"""

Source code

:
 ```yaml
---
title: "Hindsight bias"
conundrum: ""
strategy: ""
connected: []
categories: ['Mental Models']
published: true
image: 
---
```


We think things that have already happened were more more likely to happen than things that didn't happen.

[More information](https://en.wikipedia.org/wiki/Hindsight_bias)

"""

> What the task asks
Restate the material above exactly, leaving nothing out.

> Response to the exercise
Source code

:
 ```yaml
---
title: "Hindsight bias"
conundrum: ""
strategy: ""
connected: []
categories: ['Mental Models']
published: true
image: 
---
```


We think things that have already happened were more more likely to happen than things that didn't happen.

[More information](https://en.wikipedia.org/wiki/Hindsight_bias)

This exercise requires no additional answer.